In a Nutshell: Buckeye Engineering briefs

Posted: January 12, 2021

Buckeye Engineering issue 32 news briefs

Engineer wins 2021 President’s Prize

The Ohio State University has selected two graduating seniors as recipients of the 2021 President’s Prize for their projects dedicated to helping underserved patients and community partners through the power of education and sustainable practices.

Dominique Hadad

Dominique Hadad, an industrial and systems engineering major, and Christina Allen, majoring in international development and human nutrition, each will receive a $50,000 living stipend and up to $50,000 in startup funding through the President’s Prize, the highest university recognition bestowed on exceptional students committed to social change. They will tap into Ohio State’s global community of alumni, supporters and partners while working with faculty mentors and other experts to launch their projects.

“Christina and Dominique represent the best of our Buckeye family,” said Ohio State President Kristina M. Johnson. “They are brilliant, hard-working young women who have chosen to selflessly dedicate themselves to improving health and environmental outcomes in our community. I am excited to see all they will accomplish.” Read the full story.

Fueling the need for speed

A rider on the Voxan Wattman electric motorcycle.
The Voxan Wattman electric motorcycle set a total of eleven new world speed records at Châteauroux airfield in France, on October 30 and 31 and November 1, 2020.  [Photo credit: Venturi]
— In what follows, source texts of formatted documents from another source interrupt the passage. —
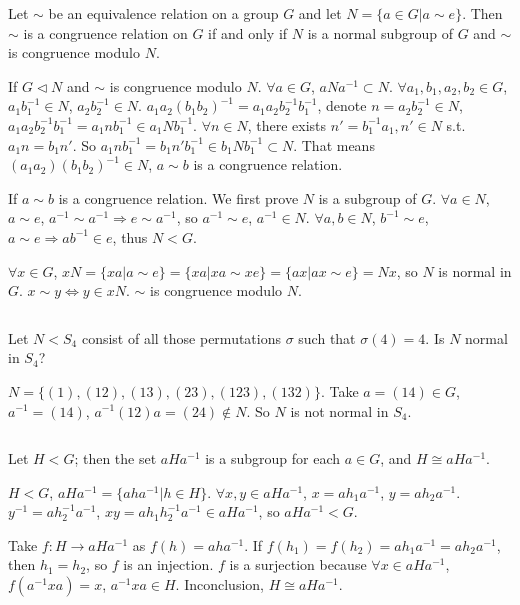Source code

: $$ $$

\begin{ex}
    Let $\sim$ be an equivalence relation on a group $G$ and let $N=\{a\in G |a\sim e\}$. Then $\sim$ is a congruence relation on $G$ if and only if $N$ is a normal subgroup of $G$ and $\sim$ is congruence modulo $N$.
\end{ex}

\begin{answer}
    If $G\lhd N$ and $\sim$ is congruence modulo $N$. $\forall a\in G$, $aNa^{-1}\subset N$. $\forall a_{1}, b_{1}, a_{2}, b_{2}\in G$, $a_{1}b_{1}^{-1}\in N$, $a_{2}b_{2}^{-1}\in N$. $a_{1}a_{2}(b_{1}b_{2})^{-1}=a_{1}a_{2}b_{2}^{-1}b_{1}^{-1}$, denote $n=a_{2}b_{2}^{-1}\in N$, $a_{1}a_{2}b_{2}^{-1}b_{1}^{-1}=a_{1}nb_{1}^{-1}\in a_{1}Nb_{1}^{-1}$. $\forall n\in N$, there exists $n'=b_{1}^{-1}a_{1}, n'\in N$ s.t. $a_{1}n=b_{1}n'$. So $a_{1}nb_{1}^{-1}=b_{1}n'b_{1}^{-1}\in b_{1}Nb_{1}^{-1}\subset N$. That means $(a_{1}a_{2})(b_{1}b_{2})^{-1}\in N$, $a\sim b$ is a congruence relation.

    If $a\sim b$ is a congruence relation. We first prove $N$ is a subgroup of $G$. $\forall a\in N$, $a\sim e$, $a^{-1}\sim a^{-1}\Rightarrow e\sim a^{-1}$, so $a^{-1}\sim e$, $a^{-1}\in N$. $\forall a,b \in N$, $b^{-1}\sim e$, $a\sim e\Rightarrow ab^{-1}\in e$, thus $N<G$.

    $\forall x\in G$, $xN=\{xa|a\sim e\}=\{xa|xa\sim xe\}=\{ax|ax\sim e\}=Nx$, so $N$ is normal in $G$. $x\sim y\Leftrightarrow y\in xN$. $\sim$ is congruence modulo $N$.
\end{answer}

$$ $$

\begin{ex}
    Let $N<S_{4}$ consist of all those permutations $\sigma$ such that $\sigma(4)=4$. Is $N$ normal in $S_{4}$?
\end{ex}

\begin{answer}
    $N=\{(1),(12),(13),(23),(123),(132)\}$. Take $a=(14)\in G$, $a^{-1}=(14)$, $a^{-1}(12)a=(24)\notin N$. So $N$ is not normal in $S_{4}$.
\end{answer}

$$ $$

\begin{ex}
    Let $H<G$; then the set $aHa^{-1}$ is a subgroup for each $a\in G$, and $H\cong aHa^{-1}$. 
\end{ex}

\begin{answer}
    $H<G$, $aHa^{-1}=\{aha^{-1}|h\in H\}$. $\forall x,y\in aHa^{-1}$, $x=ah_{1}a^{-1}$, $y=ah_{2}a^{-1}$. $y^{-1}=ah_{2}^{-1}a^{-1}$, $xy=ah_{1}h_{2}^{-1}a^{-1}\in aHa^{-1}$, so $aHa^{-1}< G$.

     Take $f: H\to aHa^{-1}$ as $f(h)=aha^{-1}$. If $f(h_{1})=f(h_{2})=ah_{1}a^{-1}=ah_{2}a^{-1}$, then $h_{1}=h_{2}$, so $f$ is an injection. $f$ is a surjection because $\forall x\in aHa^{-1}$, $f(a^{-1}xa)=x$, $a^{-1}xa\in H$. Inconclusion, $H\cong aHa^{-1}$.
\end{answer}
It’s hard to imagine riding a motorcycle at a speed of 228 mph, but that is exactly what rider Max Biaggi did on November 3, 2020 when he and the Voxan Wattman team broke 11 world records for the world’s fastest electric motorcycle.

Voxan Wattman is run by Venturi, lead sponsor of Ohio State’s Buckeye Bullet, the world’s fastest electric vehicle. So it was no surprise when Venturi owner Gildo Pastor called on Ohio State to help break yet another speed record.

Center for Automotive Research (CAR) Lead Engineer Prashanth Ramesh and Visiting Scholar Faissal El Idrissi, along with graduate student Yatin Khanna and undergraduate Noah Holleyfield, collaborated with Voxan Motors engineers to design, fabricate and test the battery pack for the record-breaking motorcycle. Read the full story.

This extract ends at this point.